It sounds like you’re running into a similar issue to another questioner who wants to meet kinky people, but doesn’t want to talk about sex right away. The trouble here is that if you meet someone through an explicitly kinky venue, then the subject is already out there on the table, and one is almost expected to talk about it. But if you meet someone in another way, and you start to fall for them without talking about it, then when happens if you bring it up later and they freak out? Right?
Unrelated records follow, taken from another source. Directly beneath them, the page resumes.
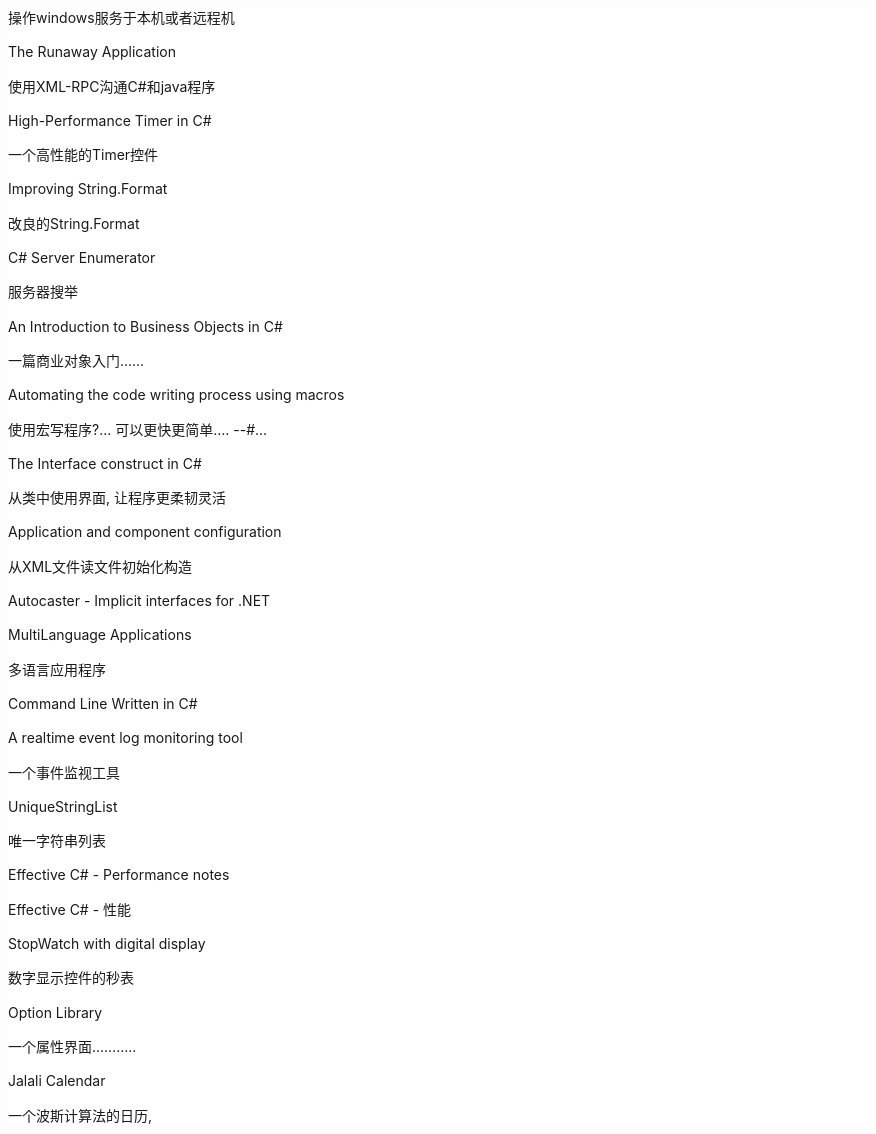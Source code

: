 操作windows服务于本机或者远程机

The Runaway Application

使用XML-RPC沟通C#和java程序

High-Performance Timer in C#

一个高性能的Timer控件

Improving String.Format

改良的String.Format

C# Server Enumerator

服务器搜举

An Introduction to Business Objects in C#

一篇商业对象入门……

Automating the code writing process using macros

使用宏写程序?... 可以更快更简单…. --#...

The Interface construct in C#

从类中使用界面, 让程序更柔韧灵活

Application and component configuration

从XML文件读文件初始化构造

Autocaster - Implicit interfaces for .NET

MultiLanguage Applications

多语言应用程序

Command Line Written in C#

A realtime event log monitoring tool

一个事件监视工具

UniqueStringList

唯一字符串列表

Effective C# - Performance notes

Effective C# - 性能

StopWatch with digital display

数字显示控件的秒表

Option Library

一个属性界面………..

Jalali Calendar

一个波斯计算法的日历,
Here’s my advice, CACAC. If you feel like you need kink in your life in order to feel fulfilled, I would start working on meeting people through explicitly kinky venues. I don’t mean you have to go to play parties or even a fetish night at a dance club. If you live in a major metro area, there should be a kink organization or two out there. Such organizations tend to hold munches: meetings of kinksters in non-kinky public places to meet each other and talk. Now sometimes, kink organizations are broken and creepy, and so, therefore, are the people involved in them. And even if you find a good one, you might not meet anyone at a munch that you want to pursue a relationship with. But if the vibe is good, you’re opening the door to meeting more people who have kinky interests. Attend classes and workshops. Spend some time at your local woman-owned sex shop. Or even look around on Fetlife for folks – it’s a fast-growing online community that works well for networking.

By going this route, you’re guaranteeing that your dating pool is going to consist mainly of people who already know about and want to do this stuff. The next step is finding one you like, and who’s willing to go at your pace.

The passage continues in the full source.